Beginning with the line that contains "- Linkedin : https://www.linkedin.com/in/janilsonalfser", retype the entries below exactly, ending with the line that contains "Our community is". Leave out any pictures.

------

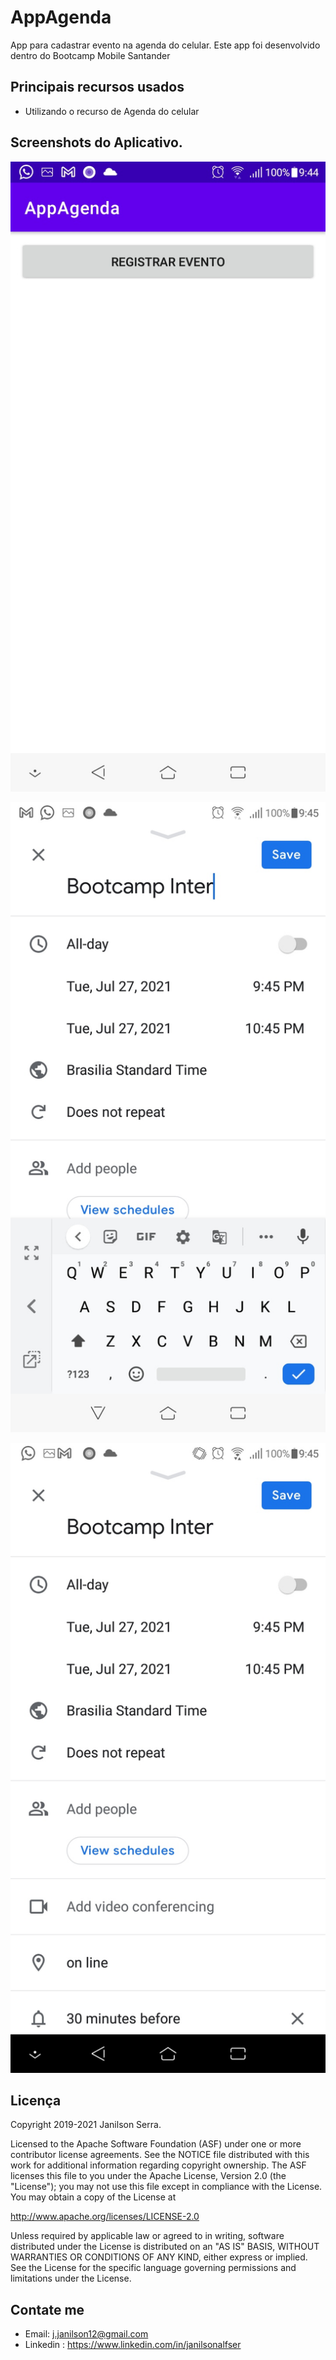 # AppAgenda
App para cadastrar evento na agenda do celular.
Este app foi desenvolvido dentro do Bootcamp Mobile Santander

## Principais recursos usados

 - Utilizando o recurso de Agenda do celular

## Screenshots do Aplicativo.

![home](./screenshots/screen_1.jpg)

![home2](./screenshots/screen_2.jpg)

![home3](./screenshots/screen_3.jpg)

## Licença

Copyright 2019-2021 Janilson Serra.

Licensed to the Apache Software Foundation (ASF) under one or more contributor
license agreements.  See the NOTICE file distributed with this work for
additional information regarding copyright ownership.  The ASF licenses this
file to you under the Apache License, Version 2.0 (the "License"); you may not
use this file except in compliance with the License.  You may obtain a copy of
the License at

http://www.apache.org/licenses/LICENSE-2.0

Unless required by applicable law or agreed to in writing, software
distributed under the License is distributed on an "AS IS" BASIS, WITHOUT
WARRANTIES OR CONDITIONS OF ANY KIND, either express or implied.  See the
License for the specific language governing permissions and limitations under
the License.

## Contate me

- Email: j.janilson12@gmail.com
- Linkedin : https://www.linkedin.com/in/janilsonalfser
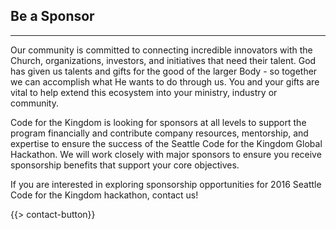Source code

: ## Be a Sponsor
---

Our community is committed to connecting incredible innovators with the Church, organizations, investors, and initiatives that need their talent. God has given us talents and gifts for the good of the larger Body - so together we can accomplish what He wants to do through us. You and your gifts are vital to help extend this ecosystem into your ministry, industry or community.

Code for the Kingdom is looking for sponsors at all levels to support the program financially and contribute company resources, mentorship, and expertise to ensure the success of the Seattle Code for the Kingdom Global Hackathon.  We will work closely with major sponsors to ensure you receive sponsorship benefits that support your core objectives. 

If you are interested in exploring sponsorship opportunities for 2016 Seattle Code for the Kingdom hackathon, contact us!

{{> contact-button}}
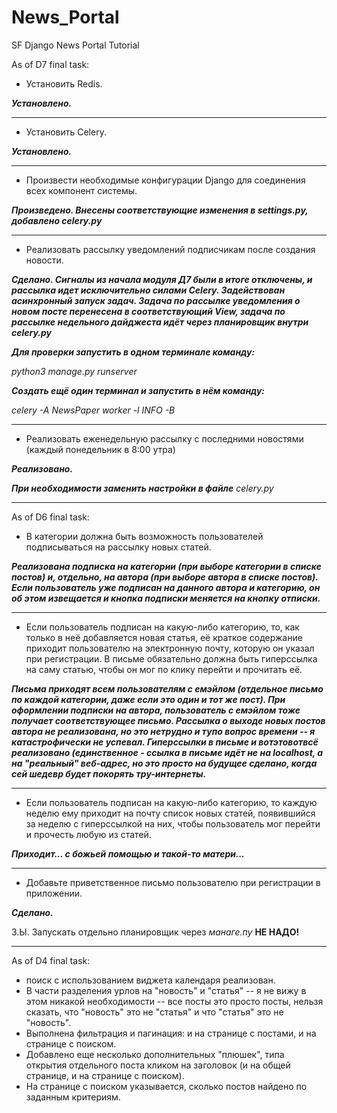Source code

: # News_Portal
 SF Django News Portal Tutorial

As of D7 final task:

* Установить Redis.

***Установлено.***

****

* Установить Celery.

***Установлено.***

****

* Произвести необходимые конфигурации Django для соединения всех компонент системы.

***Произведено. Внесены соответствующие изменения в settings.py, добавлено celery.py***

****

* Реализовать рассылку уведомлений подписчикам после создания новости.

***Сделано. Сигналы из начала модуля Д7 были в итоге отключены, и рассылка идет исключительно силами Celery. Задействован асинхронный запуск задач. Задача по рассылке уведомления о новом посте перенесена в соответствующий View, задача по рассылке недельного дайджеста идёт через планировщик внутри celery.py***

***Для проверки запустить в одном терминале команду:***

*python3 manage.py runserver*

***Создать ещё один терминал и запустить в нём команду:***

*celery -A NewsPaper worker -l INFO -B* 

****

* Реализовать еженедельную рассылку с последними новостями (каждый понедельник в 8:00 утра)

***Реализовано.***

***При необходимости заменить настройки в файле*** *celery.py*


****


As of D6 final task:

* В категории должна быть возможность пользователей подписываться на рассылку новых статей.

***Реализована подписка на категории (при выборе категории в списке постов) и, отдельно, на автора (при выборе автора в списке постов). Если пользователь уже подписан на данного автора и категорию, он об этом извещается и кнопка подписки меняется на кнопку отписки.***

****

* Если пользователь подписан на какую-либо категорию, то, как только в неё добавляется новая статья, её краткое содержание приходит пользователю на электронную почту, которую он указал при регистрации. В письме обязательно должна быть гиперссылка на саму статью, чтобы он мог по клику перейти и прочитать её.

***Письма приходят всем пользователям с емэйлом (отдельное письмо по каждой категории, даже если это один и тот же пост). При оформлении подписки на автора, пользователь с емэйлом тоже получает соответствующее письмо. Рассылка о выходе новых постов автора не реализована, но это нетрудно и тупо вопрос времени -- я катастрофически не успевал. Гиперссылки в письме и вотэтовотвсё реализовано (единственное - ссылка в письме идёт не на localhost, а на "реальный" веб-адрес, но это просто на будущее сделано, когда сей шедевр будет покорять тру-интернеты.***

****

* Если пользователь подписан на какую-либо категорию, то каждую неделю ему приходит на почту список новых статей, появившийся за неделю с гиперссылкой на них, чтобы пользователь мог перейти и прочесть любую из статей.

***Приходит... с божьей помощью и такой-то матери...***

****

* Добавьте приветственное письмо пользователю при регистрации в приложении.

***Сделано.***

З.Ы. Запускать отдельно планировщик через *манаге.пу* **НЕ НАДО!**
****

As of D4 final task:

* поиск с использованием виджета календаря реализован.
* В части разделения урлов на "новость" и "статья" -- я не вижу в этом никакой необходимости -- все посты это просто посты, нельзя сказать, что "новость" это не "статья" и что "статья" это не "новость".
* Выполнена фильтрация и пагинация: и на странице с постами, и на странице с поиском.
* Добавлено еще несколько дополнительных "плюшек", типа открытия отдельного поста кликом на заголовок (и на общей странице, и на странице с поиском).
* На странице с поиском указывается, сколько постов найдено по заданным критериям.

------

## Answer space
- Linkedin : https://www.linkedin.com/in/janilsonalfser
Source code

: ## Be a Sponsor
---

Our community is committed to connecting incredible innovators with the Church, organizations, investors, and initiatives that need their talent. God has given us talents and gifts for the good of the larger Body - so together we can accomplish what He wants to do through us. You and your gifts are vital to help extend this ecosystem into your ministry, industry or community.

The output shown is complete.